Revenue up in Amazon's third quarter

Revenue up in Amazon's third quarter

Amazon’s third quarter revenue has grown 24% to $17.09bn  (£10.5bn) but the retailer is still making a loss.

The company revealed its third quarter results last night (24th October), at which point its share price rose by 8% to $361 (£222.70) after trading.

Amazon made a net loss of $41m (£25.29m) in the third quarter, but the losses have narrowed from a year earlier, when they were $274m (£169m).

Bestsellers for in the period were “dominated” by kindle books and video games, the retailer said.
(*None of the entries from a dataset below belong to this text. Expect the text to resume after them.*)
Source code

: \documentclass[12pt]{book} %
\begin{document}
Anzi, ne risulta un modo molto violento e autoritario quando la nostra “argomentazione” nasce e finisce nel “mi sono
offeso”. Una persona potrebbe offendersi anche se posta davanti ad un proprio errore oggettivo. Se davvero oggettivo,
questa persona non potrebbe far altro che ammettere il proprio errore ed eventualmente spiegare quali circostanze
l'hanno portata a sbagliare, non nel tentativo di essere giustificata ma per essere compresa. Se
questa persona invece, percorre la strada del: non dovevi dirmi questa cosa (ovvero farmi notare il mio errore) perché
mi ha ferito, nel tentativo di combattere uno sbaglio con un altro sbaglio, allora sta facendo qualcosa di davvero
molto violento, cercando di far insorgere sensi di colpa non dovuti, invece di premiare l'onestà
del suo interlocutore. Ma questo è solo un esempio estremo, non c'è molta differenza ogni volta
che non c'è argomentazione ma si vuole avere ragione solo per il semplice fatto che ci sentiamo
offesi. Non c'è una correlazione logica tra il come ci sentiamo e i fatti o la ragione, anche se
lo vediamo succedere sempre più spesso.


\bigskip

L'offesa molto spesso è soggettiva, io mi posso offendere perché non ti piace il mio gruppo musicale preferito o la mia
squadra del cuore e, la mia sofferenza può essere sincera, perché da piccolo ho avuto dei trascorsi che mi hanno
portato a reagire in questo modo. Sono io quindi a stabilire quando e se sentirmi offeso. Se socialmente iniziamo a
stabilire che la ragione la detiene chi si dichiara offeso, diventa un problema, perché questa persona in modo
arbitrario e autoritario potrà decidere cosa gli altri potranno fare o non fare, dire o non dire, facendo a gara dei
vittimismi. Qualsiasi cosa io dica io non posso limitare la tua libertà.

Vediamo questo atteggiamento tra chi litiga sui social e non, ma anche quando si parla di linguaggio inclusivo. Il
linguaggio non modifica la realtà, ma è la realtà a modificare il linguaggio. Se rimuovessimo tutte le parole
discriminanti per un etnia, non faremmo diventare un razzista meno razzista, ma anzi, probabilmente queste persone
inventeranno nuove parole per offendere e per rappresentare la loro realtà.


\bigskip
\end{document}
It singled out Kindle Direct Publishing author Tracy Bloom, who appeared “twice” in the bestseller list according to the retailer, with her titles Single Woman Seeks Revenge and No-one Ever Has Sex on a Tuesday.

Meanwhile Christopher North, Amazon UK’s managing director, has defended the company’s investment in the UK following heavy criticism over the amount of corporation tax it pays in the UK in comparison to its high sales. Speaking in the Daily Telegraph, North said: “What I am convinced of is that what we are doing is really good for the UK.”

He said Amazon had invested more than £1bn in the country, paid delivery firms £1bn over the past five years and paid £500m in VAT to the Treasury in the past year. North said: “There is our direct investment in job creation in the UK, which amounts to billions of pounds, many thousands of jobs and will continue to grow. But there are also the indirect benefits – whether we are purchasing £1bn of delivery services from suppliers like Royal Mail, whether it is indirect job creation because of the drivers who are being hired at our regional delivery partners. I don’t think we have gone out there and bragged about those things, we are certainly very proud of them.” He added that Amazon was building platforms which “indirectly” benefitted the UK economy and helped businesses sell and export goods through its third party marketplace facility.

However, North still maintained Amazon’s European headquarters were based in Luxembourg for reasons other than tax avoidance, despite the country attracting the lowest rate of VAT on e-books in the European Union at 3%. North said: “I don’t think it would be possible to offer 100m distinct products to our customers in the UK if we had only set up a business in the UK. I think it is only the structure of our business as a single European business that makes that possible. What we have said on tax has been very clear and very consistent, which is that we have followed all of the laws that apply to us in every jurisdiction on tax and we will continue to do so.”